Which lines have the string "textwidth"? Copy all of them from the entries below.
Material for this exercise START
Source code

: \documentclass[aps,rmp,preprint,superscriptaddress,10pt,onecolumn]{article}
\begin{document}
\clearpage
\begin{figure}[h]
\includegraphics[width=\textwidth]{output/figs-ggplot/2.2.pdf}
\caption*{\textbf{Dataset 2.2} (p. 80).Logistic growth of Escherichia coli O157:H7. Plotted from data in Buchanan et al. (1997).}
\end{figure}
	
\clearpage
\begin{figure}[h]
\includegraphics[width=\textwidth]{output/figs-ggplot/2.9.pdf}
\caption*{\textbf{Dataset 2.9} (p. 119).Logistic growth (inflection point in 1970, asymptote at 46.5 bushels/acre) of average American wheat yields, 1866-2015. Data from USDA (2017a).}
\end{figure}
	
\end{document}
Material for this exercise END
Material for this exercise START
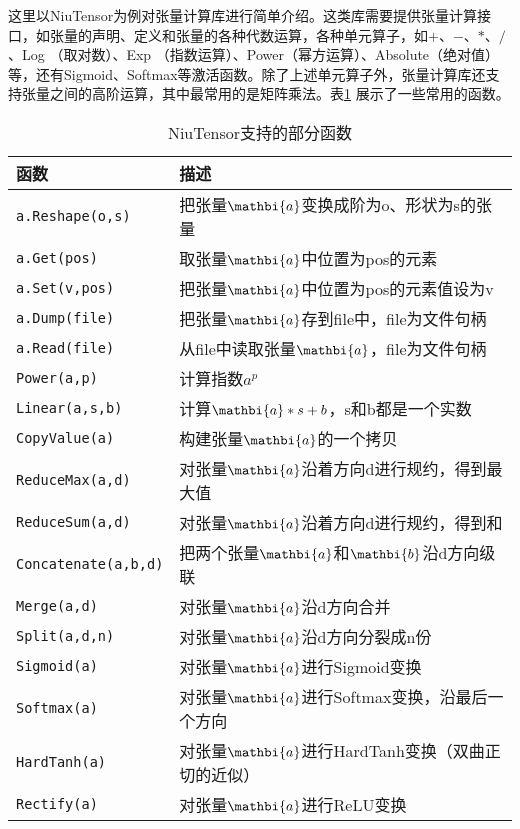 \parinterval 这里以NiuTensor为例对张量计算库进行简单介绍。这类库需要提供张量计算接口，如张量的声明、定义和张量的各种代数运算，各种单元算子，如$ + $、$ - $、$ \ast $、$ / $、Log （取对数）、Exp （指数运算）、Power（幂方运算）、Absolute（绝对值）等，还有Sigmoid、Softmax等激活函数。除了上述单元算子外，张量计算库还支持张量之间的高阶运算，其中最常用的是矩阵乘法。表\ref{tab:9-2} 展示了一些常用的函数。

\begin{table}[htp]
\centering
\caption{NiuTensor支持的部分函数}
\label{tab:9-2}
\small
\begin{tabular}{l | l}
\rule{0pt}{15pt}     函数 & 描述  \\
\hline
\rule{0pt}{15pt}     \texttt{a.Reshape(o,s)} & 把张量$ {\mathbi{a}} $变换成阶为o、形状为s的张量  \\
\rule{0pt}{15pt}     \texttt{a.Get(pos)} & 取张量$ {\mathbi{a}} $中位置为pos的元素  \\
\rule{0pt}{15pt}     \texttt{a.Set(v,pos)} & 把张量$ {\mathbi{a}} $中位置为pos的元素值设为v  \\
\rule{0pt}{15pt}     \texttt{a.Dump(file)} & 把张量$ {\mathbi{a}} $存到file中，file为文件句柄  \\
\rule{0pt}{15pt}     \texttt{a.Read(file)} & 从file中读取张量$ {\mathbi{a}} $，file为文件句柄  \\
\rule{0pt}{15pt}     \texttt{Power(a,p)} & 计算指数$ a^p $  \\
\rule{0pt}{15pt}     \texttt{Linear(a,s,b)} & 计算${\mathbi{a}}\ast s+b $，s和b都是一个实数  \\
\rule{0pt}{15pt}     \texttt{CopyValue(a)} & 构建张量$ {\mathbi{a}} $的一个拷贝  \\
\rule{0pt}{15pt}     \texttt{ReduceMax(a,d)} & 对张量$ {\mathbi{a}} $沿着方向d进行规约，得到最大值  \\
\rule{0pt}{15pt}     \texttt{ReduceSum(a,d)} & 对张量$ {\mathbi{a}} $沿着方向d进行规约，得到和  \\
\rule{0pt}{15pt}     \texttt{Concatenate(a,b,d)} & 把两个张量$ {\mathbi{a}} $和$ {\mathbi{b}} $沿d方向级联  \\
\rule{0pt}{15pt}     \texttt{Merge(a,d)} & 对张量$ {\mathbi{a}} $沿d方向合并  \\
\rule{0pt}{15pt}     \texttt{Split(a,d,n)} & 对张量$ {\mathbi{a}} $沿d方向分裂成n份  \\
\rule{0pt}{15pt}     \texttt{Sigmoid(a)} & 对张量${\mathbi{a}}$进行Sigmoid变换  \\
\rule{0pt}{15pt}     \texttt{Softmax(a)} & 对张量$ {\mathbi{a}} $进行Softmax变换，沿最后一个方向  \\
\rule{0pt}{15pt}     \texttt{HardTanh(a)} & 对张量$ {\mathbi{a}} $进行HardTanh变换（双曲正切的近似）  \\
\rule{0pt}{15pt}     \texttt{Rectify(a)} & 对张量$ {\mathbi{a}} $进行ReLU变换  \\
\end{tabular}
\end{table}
Material for this exercise END
**Answer to this problem**
\includegraphics[width=\textwidth]{output/figs-ggplot/2.2.pdf}
\includegraphics[width=\textwidth]{output/figs-ggplot/2.9.pdf}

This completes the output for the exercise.